Harrington opened his eyes a trifle. “So that damned swine Rogers was as good as his word, was he? I remember he served me with a writ, but I shoved it in the fire, and forgot all about it. Oh well, he’s welcome to distrain on anything he can find. If he can get a hundred quid for those pictures of mine it’s more than I could.”
“Well, let’s get back to Thursday,” said Driffield impatiently. “Now that your memory has been jogged, Mr. Harrington, perhaps you can answer my question?”
“Let me see. I got up early that morning, about half-past ten, I think it must have been, and went round to see a pal of mine that lives in Bloomsbury. The fact is, I don’t mind telling you, that both Myrtle and I were broke. We usually are at the end of the quarter. Since you seem to know so much, you probably know that our late lamented uncle paid us an allowance quarterly. That reminds me. To-morrow’s quarter-day, isn’t it?”
“I should be glad if you would keep to the point, Mr. Harrington,” replied Driffield severely.
“All right, don’t get ratty. I’m coming to it. As I was telling you, I went round to see my friend in Bloomsbury. She’s a good sort, and now and then she doesn’t mind advancing a fiver when I’m particularly stony. But she wasn’t in, or at all events her maid said she wasn’t. So I went to a little place I know of, and had a couple of drinks. I thought perhaps I might touch somebody I knew there, but, as it happened, nobody that I could ask dropped in. My luck was dead out that morning.”
“I must ask you to tell me the name and address of your friend, and the time you called upon her, Mr. Harrington.”
“That’s pretty fair cheek on your part, isn’t it? Still, I daresay she won’t mind. She’s a very attractive little widow, and she’s particularly fond of fine upstanding chaps like you. Give her my love if you see her, but don’t let on that I’ve become a rich man, will you? Her name is Olive Sanderson, and she lives at 101 Oakhampton Square. And as for the time I called there, it must have been about half-past eleven or so, for I was at Matto’s by soon after twelve. The chap behind the bar there, who answers to the name of Curly, knows me well enough.”

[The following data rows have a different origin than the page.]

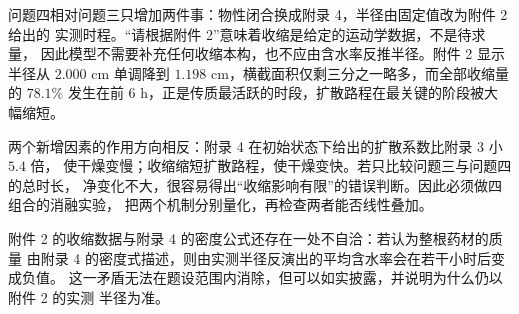 问题四相对问题三只增加两件事：物性闭合换成附录 4，半径由固定值改为附件 2 给出的
实测时程。“请根据附件 2”意味着收缩是给定的运动学数据，不是待求量，
因此模型不需要补充任何收缩本构，也不应由含水率反推半径。附件 2 显示半径从
$2.000$ cm 单调降到 $1.198$ cm，横截面积仅剩三分之一略多，而全部收缩量的
$78.1\%$ 发生在前 $6$ h，正是传质最活跃的时段，扩散路程在最关键的阶段被大幅缩短。

两个新增因素的作用方向相反：附录 4 在初始状态下给出的扩散系数比附录 3 小 $5.4$ 倍，
使干燥变慢；收缩缩短扩散路程，使干燥变快。若只比较问题三与问题四的总时长，
净变化不大，很容易得出“收缩影响有限”的错误判断。因此必须做四组合的消融实验，
把两个机制分别量化，再检查两者能否线性叠加。

附件 2 的收缩数据与附录 4 的密度公式还存在一处不自洽：若认为整根药材的质量
由附录 4 的密度式描述，则由实测半径反演出的平均含水率会在若干小时后变成负值。
这一矛盾无法在题设范围内消除，但可以如实披露，并说明为什么仍以附件 2 的实测
半径为准。
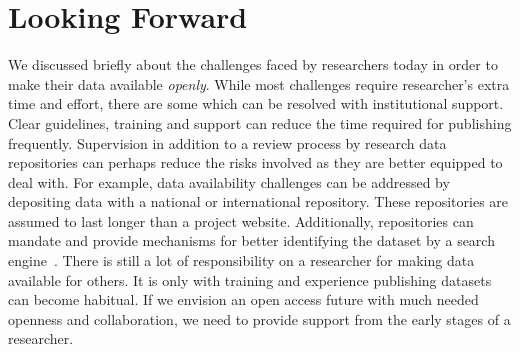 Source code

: \documentclass[12pt]{elsarticle}
\begin{document}
\section*{Looking Forward}
We discussed briefly about the challenges faced by researchers today in order to make their data available \textit{openly}. 
While most challenges require researcher's extra time and effort, there are some which can be resolved with institutional support. 
Clear guidelines, training and support can reduce the time required for publishing frequently. 
Supervision in addition to a review process by research data repositories can perhaps reduce the risks involved as they are better equipped to deal with. 
For example, data availability challenges can be addressed by depositing data with a national or international repository. 
These repositories are assumed to last longer than a project website. 
Additionally, repositories can mandate and provide mechanisms for better identifying the dataset by a search engine~\cite{gdataset,openaire, dataverse}. 
There is still a lot of responsibility on a researcher for making data available for others. 
It is only with training and experience publishing datasets can become habitual. 
If we envision an open access future with much needed openness and collaboration, we need to provide support from the early stages of a researcher. 

%
%
\end{document}
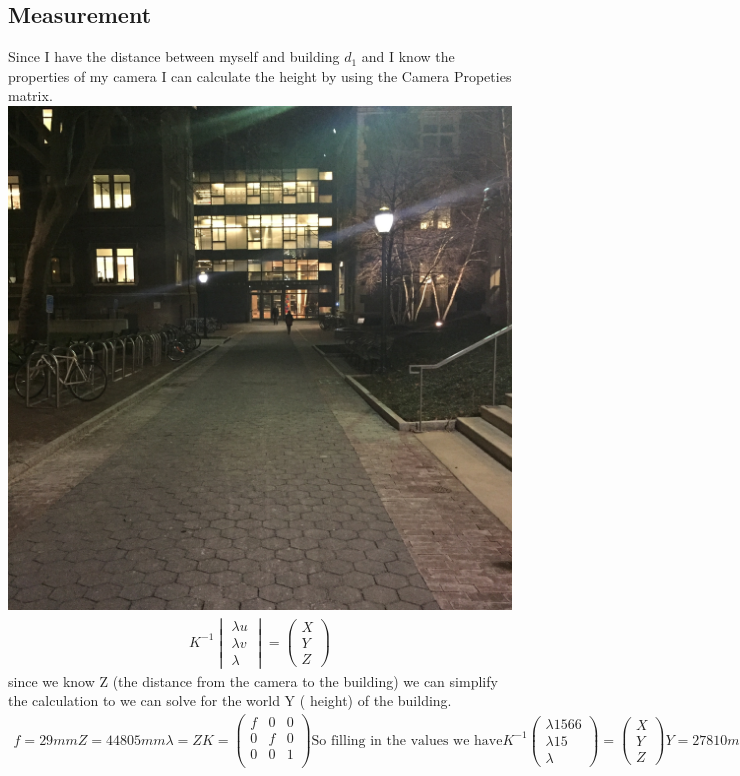 \documentclass[11pt,english]{article}
\begin{document}
\subsection*{Measurement} 
Since I have the distance between myself and building $d_1$ and I know the properties of my camera 
I can calculate the height by using the Camera Propeties matrix. 
\includegraphics[width = \linewidth]{IMG_2529.jpg}
\begin{align*}
K^{-1} \begin{vmatrix}
\lambda u \\ \lambda v \\ \lambda 
\end{vmatrix} = \begin{pmatrix}
X \\ Y \\ Z 
\end{pmatrix}
\end{align*}
since we know Z (the distance from the camera to the building) we can simplify the calculation to 
we can solve for the world Y ( height) of the building. 
\begin{align*}
f = 29mm 
Z = 44805 mm 
\lambda = Z 
K = \begin{pmatrix}
f & 0 & 0 \\ 
0 & f & 0 \\ 
0 & 0 & 1 \\ 
\end{pmatrix} 
\text{So filling in the values we have}
K^{-1} \begin{pmatrix} \lambda 1566 \\ \lambda 15 \\ \lambda \end{pmatrix} = \begin{pmatrix} X \\ Y \\ Z \end{pmatrix} 
Y = 27810 mm 
\end{align*} 
\end{document}
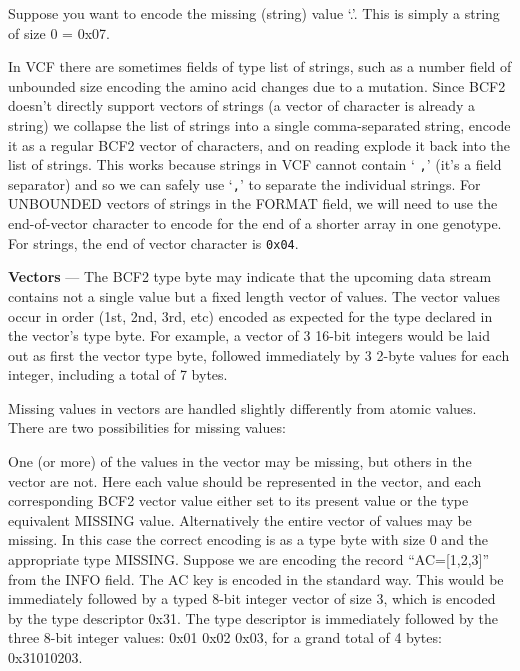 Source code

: \documentclass[8pt]{article}
\begin{document}
Suppose you want to encode the missing (string) value `.'.  This is simply a string of size 0 = 0x07.

\vspace{0.3cm}
In VCF there are sometimes fields of type list of strings, such as a number
field of unbounded size encoding the amino acid changes due to a mutation.
Since BCF2 doesn't directly support vectors of strings (a vector of character
is already a string) we collapse the list of strings into a single
comma-separated string, encode it as a regular BCF2 vector of characters, and
on reading explode it back into the list of strings.  This works because
strings in VCF cannot contain `{ \tt ,}' (it's a field separator) and so we can
safely use `{\tt ,}' to separate the individual strings. 
For UNBOUNDED vectors of strings in the FORMAT field, we will need to use the 
end-of-vector character to encode for the end of a shorter array in one genotype. 
For strings, the end of vector character is {\tt 0x04}.

%
%

\vspace{0.3cm}

\textbf{Vectors} --- The BCF2 type byte may indicate that the upcoming data stream contains not a single value but a fixed length vector of values.  The vector values occur in order (1st, 2nd, 3rd, etc) encoded as expected for the type declared in the vector's type byte.  For example, a vector of 3 16-bit integers would be laid out as first the vector type byte, followed immediately by 3 2-byte values for each integer, including a total of 7 bytes.

Missing values in vectors are handled slightly differently from atomic values.  There are two possibilities for missing values:

One (or more) of the values in the vector may be missing, but others in the vector are not.  Here each value should be represented in the vector, and each corresponding BCF2 vector value either set to its present value or the type equivalent MISSING value.
Alternatively the entire vector of values may be missing.  In this case the correct encoding is as a type byte with size 0 and the appropriate type MISSING.
Suppose we are encoding the record ``AC=[1,2,3]'' from the INFO field.  The AC key is encoded in the standard way.  This would be immediately followed by a typed 8-bit integer vector of size 3, which is encoded by the type descriptor 0x31.  The type descriptor is immediately followed by the three 8-bit integer values: 0x01 0x02 0x03, for a grand total of 4 bytes: 0x31010203.
\end{document}
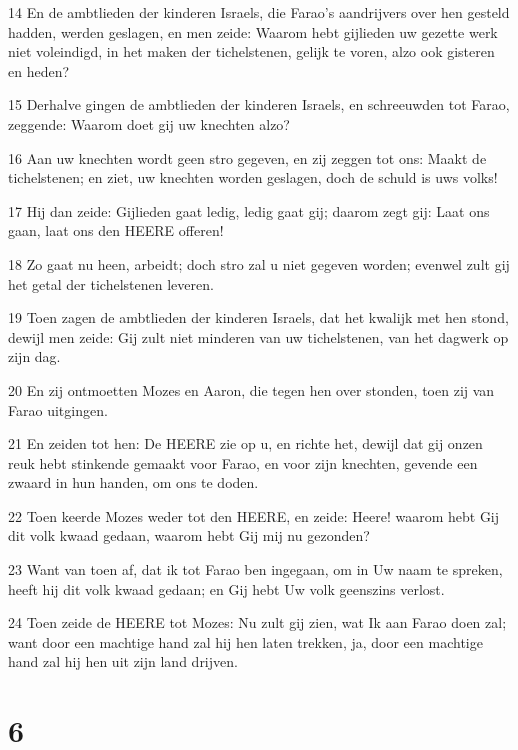 \par 14 En de ambtlieden der kinderen Israels, die Farao's aandrijvers over hen gesteld hadden, werden geslagen, en men zeide: Waarom hebt gijlieden uw gezette werk niet voleindigd, in het maken der tichelstenen, gelijk te voren, alzo ook gisteren en heden?
\par 15 Derhalve gingen de ambtlieden der kinderen Israels, en schreeuwden tot Farao, zeggende: Waarom doet gij uw knechten alzo?
\par 16 Aan uw knechten wordt geen stro gegeven, en zij zeggen tot ons: Maakt de tichelstenen; en ziet, uw knechten worden geslagen, doch de schuld is uws volks!
\par 17 Hij dan zeide: Gijlieden gaat ledig, ledig gaat gij; daarom zegt gij: Laat ons gaan, laat ons den HEERE offeren!
\par 18 Zo gaat nu heen, arbeidt; doch stro zal u niet gegeven worden; evenwel zult gij het getal der tichelstenen leveren.
\par 19 Toen zagen de ambtlieden der kinderen Israels, dat het kwalijk met hen stond, dewijl men zeide: Gij zult niet minderen van uw tichelstenen, van het dagwerk op zijn dag.
\par 20 En zij ontmoetten Mozes en Aaron, die tegen hen over stonden, toen zij van Farao uitgingen.
\par 21 En zeiden tot hen: De HEERE zie op u, en richte het, dewijl dat gij onzen reuk hebt stinkende gemaakt voor Farao, en voor zijn knechten, gevende een zwaard in hun handen, om ons te doden.
\par 22 Toen keerde Mozes weder tot den HEERE, en zeide: Heere! waarom hebt Gij dit volk kwaad gedaan, waarom hebt Gij mij nu gezonden?
\par 23 Want van toen af, dat ik tot Farao ben ingegaan, om in Uw naam te spreken, heeft hij dit volk kwaad gedaan; en Gij hebt Uw volk geenszins verlost.
\par 24 Toen zeide de HEERE tot Mozes: Nu zult gij zien, wat Ik aan Farao doen zal; want door een machtige hand zal hij hen laten trekken, ja, door een machtige hand zal hij hen uit zijn land drijven.

\chapter{6}

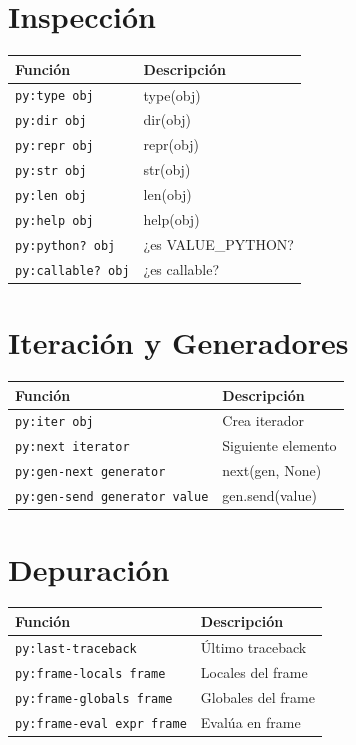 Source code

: \section*{Inspección}

\begin{center}
\begin{tabular}{ll}
\toprule
\textbf{Función} & \textbf{Descripción} \\
\midrule
\texttt{py:type obj} & type(obj) \\
\texttt{py:dir obj} & dir(obj) \\
\texttt{py:repr obj} & repr(obj) \\
\texttt{py:str obj} & str(obj) \\
\texttt{py:len obj} & len(obj) \\
\texttt{py:help obj} & help(obj) \\
\texttt{py:python? obj} & ¿es VALUE\_PYTHON? \\
\texttt{py:callable? obj} & ¿es callable? \\
\bottomrule
\end{tabular}
\end{center}

\section*{Iteración y Generadores}

\begin{center}
\begin{tabular}{ll}
\toprule
\textbf{Función} & \textbf{Descripción} \\
\midrule
\texttt{py:iter obj} & Crea iterador \\
\texttt{py:next iterator} & Siguiente elemento \\
\texttt{py:gen-next generator} & next(gen, None) \\
\texttt{py:gen-send generator value} & gen.send(value) \\
\bottomrule
\end{tabular}
\end{center}

\section*{Depuración}

\begin{center}
\begin{tabular}{ll}
\toprule
\textbf{Función} & \textbf{Descripción} \\
\midrule
\texttt{py:last-traceback} & Último traceback \\
\texttt{py:frame-locals frame} & Locales del frame \\
\texttt{py:frame-globals frame} & Globales del frame \\
\texttt{py:frame-eval expr frame} & Evalúa en frame \\
\bottomrule
\end{tabular}
\end{center}

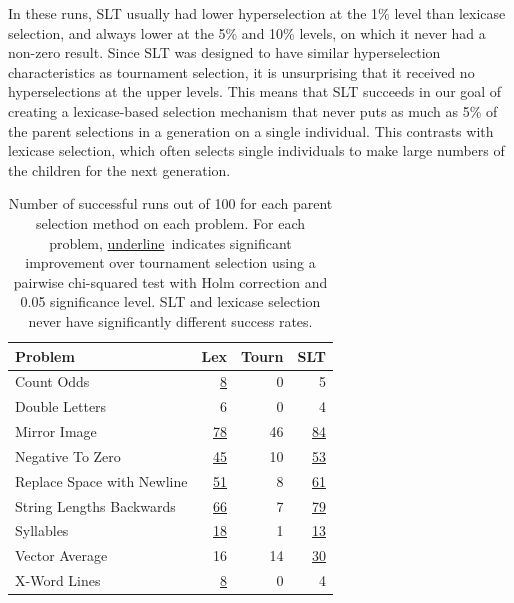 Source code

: \documentclass{sig-alternate}
\begin{document}


In these runs, SLT usually had lower hyperselection at the 1\% level than lexicase selection, and always lower at the 5\% and 10\% levels, on which it never had a non-zero result. Since SLT was designed to have similar hyperselection characteristics as tournament selection, it is unsurprising that it received no hyperselections at the upper levels. This means that SLT succeeds in our goal of creating a lexicase-based selection mechanism that never puts as much as 5\% of the parent selections in a generation on a single individual. This contrasts with lexicase selection, which often selects single individuals to make large numbers of the children for the next generation.

\begin{table}[t]
\centering
\caption{Number of successful runs out of 100 for each parent selection method on each problem. For each problem, \underline{underline}~indicates significant improvement over tournament selection using a pairwise chi-squared test with Holm correction and 0.05 significance level. SLT and lexicase selection never have significantly different success rates.}
\label{table:slt-results}
\begin{tabular}{lrrr}
\toprule
\textbf{Problem}                    & \textbf{Lex} & \textbf{Tourn} & \textbf{SLT} \\
\midrule
Count Odds                 & \underline{8}        & 0          & 5   \\
Double Letters             & 6        & 0          & 4   \\
Mirror Image               & \underline{78}       & 46         & \underline{84}  \\
Negative To Zero           & \underline{45}       & 10         & \underline{53}  \\
Replace Space with Newline & \underline{51}       & 8          & \underline{61}  \\
String Lengths Backwards   & \underline{66}       & 7          & \underline{79}  \\
Syllables                  & \underline{18}       & 1          & \underline{13}  \\
Vector Average             & 16       & 14         & \underline{30}  \\
X-Word Lines               & \underline{8}        & 0          & 4   \\
\bottomrule
\end{tabular}
\end{table}
\end{document}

Driffield glanced at Arnold, who nodded almost imperceptibly. Thus reassured, Driffield continued his examination. “What did you do after you left Matto’s, Mr. Harrington?” he asked.
“Why, I remembered that the Delareys had asked us to go on the razzle-dazzle with them, and I beat it home, just in time to find them with a car waiting for me. I put it to them that I couldn’t possibly go with them, as I hadn’t a bean to bless myself with till quarter-day came round. I offered to sell them two or three pictures cheap for cash, but they didn’t seem to want them, somehow. Bill was awfully decent, though, forked out a couple of fivers and said I could pay him this week. Then off we went to Brighton, where they took rooms for the whole party at the Palatial.”
“I see. Now, what were you doing on Saturday, Mr. Harrington?”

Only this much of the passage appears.